К примеру, приятели-помещики Капнист и Тарновский видели в Шевченко не самостоятельного мастера, а обычного недорогого копииста. Поэтому и заказал ему сразу две (!) копии портрета своего соседа – князя Репнина. Заказали с оригинала, написанного швейцарским художником Горнунгом и хранившегося в доме у Репнина.
Казалось бы, чего проще – попросить князя позировать Тарасу лично? Но не удостоил. Хоть и продержал при себе во флигеле почти три месяца! Да и кто такой этот Шевченко, чтобы написать портрет Его Сиятельства – героя наполеоновских войн и бывшего губернатора Малороссии? А копию – пусть старается!
Вся разрекламированная биографами Шевченко история пребывания "великого" Кобзаря "в гостях" у Репниных имеет прозаичнейшую изнанку – Тарас, как ремесленник, просто "тиражировал" работу своего куда более ценимого швейцарского собрата, а заодно кормился с барского стола.
Результат этого высокохудожественного "размножения" и сегодня можно увидеть в Киевском музее Шевченко. Небольшая такая работенка – 63,6 на 50,5 см. Тут же собрано и большинство других оригинальных и неоригинальных "шедевров" из творческого наследия гения. Никому, кроме профессиональных шевченкоманов, они не нужны. Даже музейным ворам.
Но отдадим должное Тарасу. В отличие от его лживых посмертных хвалителей, ограниченность своего дарования он хорошо понимал. "Я и прежде не был даже и посредственным живописцем. А теперь и подавно", -- запишет он 26 июня 1857 г. в дневнике.
Довольно быстро Шевченко сообразил, что акварельками (по словам мемуариста Д. Григоровича, "единственным его средством к существованию" в молодости) много не заработаешь. Хотелось чего-то более существенного, чем профессия "вольного художника".
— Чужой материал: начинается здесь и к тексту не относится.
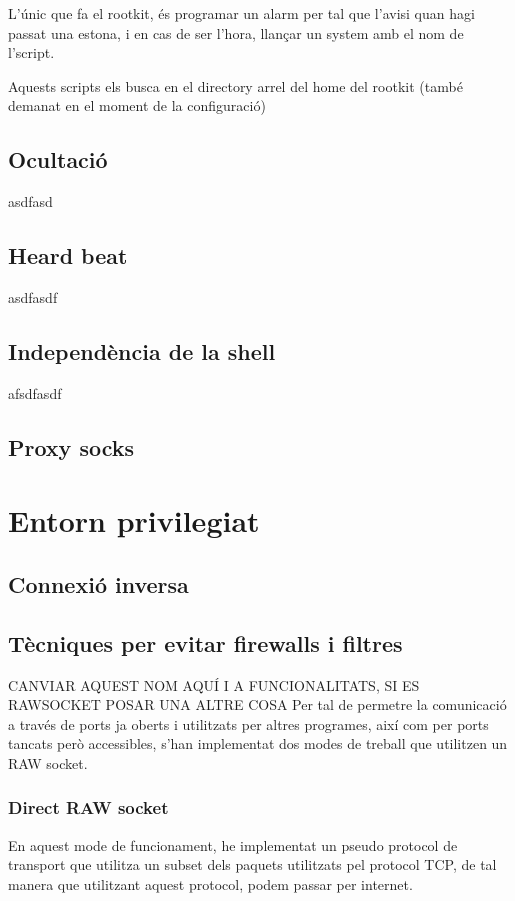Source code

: L'únic que fa el rootkit, és programar un alarm per tal que l'avisi quan hagi passat una estona, i en cas de ser l'hora, llançar un system amb el nom
de l'script.

Aquests scripts els busca en el directory arrel del home del rootkit (també demanat en el moment de la configuració)

\subsection{Ocultació}
asdfasd
\subsection{Heard beat}
asdfasdf
\subsection{Independència de la shell}
afsdfasdf

\subsection{Proxy socks}

\section{Entorn privilegiat}
\subsection{Connexió inversa}
\subsection{Tècniques per evitar firewalls i filtres}
CANVIAR AQUEST NOM AQUÍ I A FUNCIONALITATS, SI ES RAWSOCKET POSAR UNA ALTRE COSA
Per tal de permetre la comunicació a través de ports ja oberts i utilitzats per altres programes, així com per ports tancats però accessibles, s'han
implementat dos modes de treball que utilitzen un RAW socket.

\subsubsection{Direct RAW socket}
En aquest mode de funcionament, he implementat un pseudo protocol de transport que utilitza un subset dels paquets utilitzats pel protocol TCP, de tal
manera que utilitzant aquest protocol, podem passar per internet.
ФИНАНСОВОЕ ФИАСКО ОТЦА "ГАЙДАМАК"
Не больше доходов приносила и литературная деятельность. Первое издание "Кобзаря" вышло за счет Петра Мартоса тиражом 1000 экземпляров. Особой прибыли эта "спекуляция" не принесла. Шевченковеды скрупулезно исчислили ее экономический эффект – чистая прибыль издателя составила примерно 400-500 руб.
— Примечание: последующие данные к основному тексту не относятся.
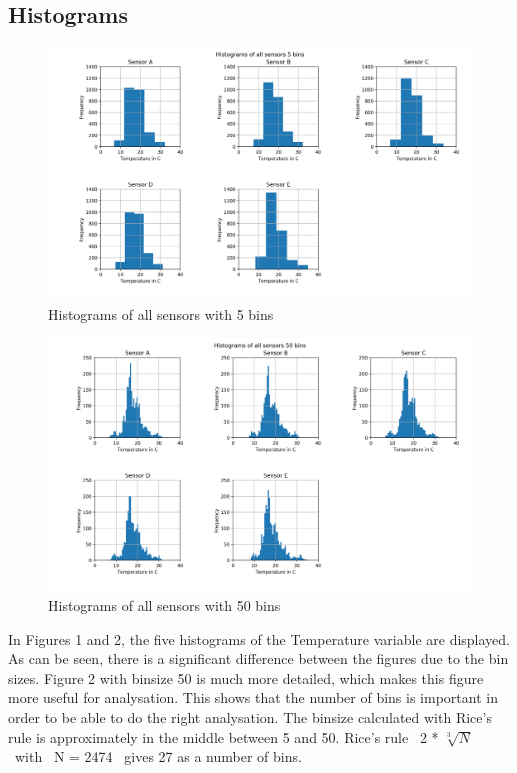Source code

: \documentclass{article}
\begin{document}
    \subsection{Histograms}
        \begin{figure}[H]
            \includegraphics[width=\textwidth]{histogram_5_bins}
            \caption{Histograms of all sensors with 5 bins}
        \end{figure}

        \begin{figure}[H]
            \includegraphics[width=\textwidth]{histogram_50_bins}
            \caption{Histograms of all sensors with 50 bins}
        \end{figure}
        
        In Figures 1 and 2, the five histograms of the Temperature variable are displayed.
        As can be seen, there is a significant difference between the figures due to the bin sizes.
        Figure 2 with binsize 50 is much more detailed, which makes this figure more useful for analysation.
        This shows that the number of bins is important in order to be able to do the right analysation.
        The binsize calculated with Rice's rule is approximately in the middle between 5 and 50. 
        Rice's rule \ 2 * $\sqrt[3]{N}$ \ with \ N = 2474 \ gives 27 as a number of bins. 
\end{document}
Сколько из этой суммы получил автор – точно не известно. Имеются две версии. По словам Мартоса, "с изданием "Кобзаря" у Тараса завелись денежки, и он начал кутить". А Шевченко, наоборот, жаловался, что получил "непомерно малое вознаграждение".
Как бы то ни было, больше Тараса Мартос не издавал. Их пути разошлись. Следующее произведение – "Гайдамаки" -- вышло уже за счет автора. Тем же тиражом, что и предыдущее – 1000 штук. Расходилось оно туго, хотя 800 "Гайдамаков" Тарас весьма удачно загнал оптом книготорговцу Лысенкову. Тот же Лысенков сгоряча купил у Тараса еще и права на стихи, напечатанные в мартосовском "Кобзаре" -- "в вечное и потомственное владение".Эта авантюра обошлась в полторы тысячи рублей, о чем, прогоревший на Шевченко Лысенков в последствии неоднократно жалел.
Кровожадные "Гайдамаки" зависли в магазинах. Нераспроданные экземпляры этих разбойников пришлось срочно сброшюровать с допечатанным "Кобзарем" и (чтоб добро не пропадало!) толкнуть под обновленной вывеской "Чигиринский Кобзарь и Гайдамаки. Две поэмы на малороссийском языке".
Случилось это в 1844 г., и больше до самого ареста в 1847-м никаких новых украиноязычных произведений Шевченко, если не считать тощую, буквально на двух листиках "поэму" "Гамалия", отдельными изданиями не выходило! (Забегая вперед, добавим: когда Шевченко уже будет сидеть в крепости, Лысенкову придется забирать из магазинов нераспроданные экземпляры своего хитроизданного в обнимку с "Гайдамаками" "Чигиринского Кобзаря"). Рынок оказался полностью затарен выдающимся народным стихотворцем! Хотя цензура не мешала, а критика даже хвалила, Шевченко понял, что его литературное предприятие находится в глубоком экономическом кризисе. Оставалось надеяться только на помощь благотворителей.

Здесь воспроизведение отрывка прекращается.